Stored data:
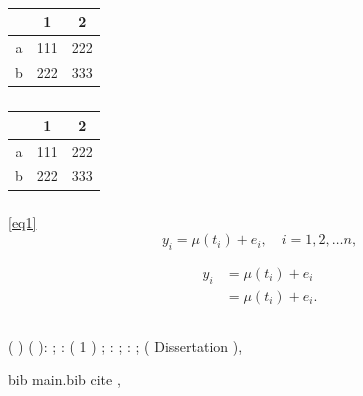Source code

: \documentclass{article}
\begin{document}
\begin{table}[htbp]
\centering
\caption{ }
\label{tab:subtable}
\subcaptionbox{ }
{
\begin{tabular}{c|c|c}
\hline
  &  1 & 2 \\
\hline
a &111 & 222 \\
b &222 & 333 \\
\hline
\end{tabular}
}
\hskip2cm
\subcaptionbox{ }
{
\begin{tabular}{c|c|c}
\hline
  &  1 & 2 \\
\hline
a &111 & 222 \\
b &222 & 333 \\
\hline
\end{tabular}
}
\end{table}


\subsubsection{ }
 
 \eqref{eq1}
\begin{equation}
y_i = \mu(t_i) + e_i, \quad i = 1,2,\dots n,
\label{eq1}
\end{equation}
 
\begin{equation}
  \begin{aligned}
  y_i &= \mu(t_i) + e_i\\
      &= \mu(t_i) + e_i.\\
  \end{aligned}
\end{equation}

\subsubsection{ }
 ( ) 
 ( ):     ;
 :   ( 1 )   ;  :   ;
 :   ; ( Dissertation ),
 \par
 bib main.bib cite \cite{guegan2005can},\citet{guegan2005can} \citet{dahlhaus1997} \cite{guegan2005can,dahlhaus1997} 


\section{ }
\subsection{ }
 

\end{document}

> Exercise requirements
Find the word "begin" in the records and pull out each line that has it.

> Task output
\begin{document}
\begin{table}[htbp]
\begin{tabular}{c|c|c}
\begin{tabular}{c|c|c}
\begin{equation}
\begin{equation}
  \begin{aligned}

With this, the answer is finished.